Richwood is a town in Richland County, Wisconsin, United States. The population was 527 at the 2020 census. The unincorporated communities of Byrds Creek, Excelsior, Port Andrew, Sand Prairie, Tavera, Westport, and Wild Rose are located in the town.

==Geography==
According to the United States Census Bureau, the town has a total area of 42.5 square miles (109.9 km^{2}), of which 41.7 square miles (108.0 km^{2}) is land and 0.7 square mile (1.9 km^{2}) (1.74%) is water.

==Demographics==
As of the census of 2000, there were 618 people, 238 households, and 178 families residing in the town. The population density was 14.8 people per square mile (5.7/km^{2}). There were 299 housing units at an average density of 7.2 per square mile (2.8/km^{2}). The racial makeup of the town was 98.54% White, 0.32% African American, 0.16% Native American, 0.65% from other races, and 0.32% from two or more races. Hispanic or Latino of any race were 0.97% of the population.

There were 238 households, out of which 34.0% had children under the age of 18 living with them, 60.9% were married couples living together, 8.4% had a female householder with no husband present, and 24.8% were non-families. 21.4% of all households were made up of individuals, and 9.2% had someone living alone who was 65 years of age or older. The average household size was 2.60 and the average family size was 3.02.

In the town, the population was spread out, with 26.4% under the age of 18, 6.1% from 18 to 24, 26.7% from 25 to 44, 26.1% from 45 to 64, and 14.7% who were 65 years of age or older. The median age was 40 years. For every 100 females, there were 113.8 males. For every 100 females age 18 and over, there were 109.7 males.
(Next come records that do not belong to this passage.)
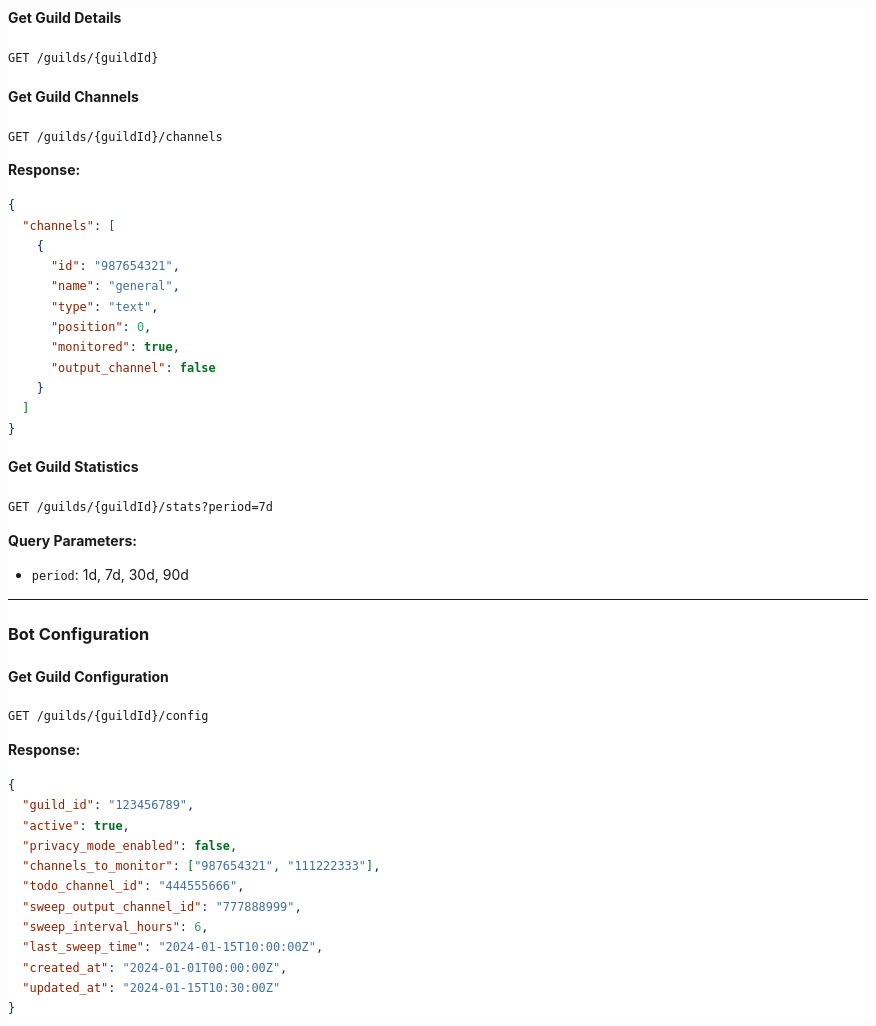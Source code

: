 #### **Get Guild Details**
```http
GET /guilds/{guildId}
```

#### **Get Guild Channels**
```http
GET /guilds/{guildId}/channels
```

**Response:**
```json
{
  "channels": [
    {
      "id": "987654321",
      "name": "general",
      "type": "text",
      "position": 0,
      "monitored": true,
      "output_channel": false
    }
  ]
}
```

#### **Get Guild Statistics**
```http
GET /guilds/{guildId}/stats?period=7d
```

**Query Parameters:**
- `period`: 1d, 7d, 30d, 90d

---

### **Bot Configuration**

#### **Get Guild Configuration**
```http
GET /guilds/{guildId}/config
```

**Response:**
```json
{
  "guild_id": "123456789",
  "active": true,
  "privacy_mode_enabled": false,
  "channels_to_monitor": ["987654321", "111222333"],
  "todo_channel_id": "444555666",
  "sweep_output_channel_id": "777888999",
  "sweep_interval_hours": 6,
  "last_sweep_time": "2024-01-15T10:00:00Z",
  "created_at": "2024-01-01T00:00:00Z",
  "updated_at": "2024-01-15T10:30:00Z"
}
```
The median income for a household in the town was $35,156, and the median income for a family was $38,750. Males had a median income of $28,583 versus $22,125 for females. The per capita income for the town was $17,304. About 6.4% of families and 8.2% of the population were below the poverty line, including 10.6% of those under age 18 and 11.5% of those age 65 or over.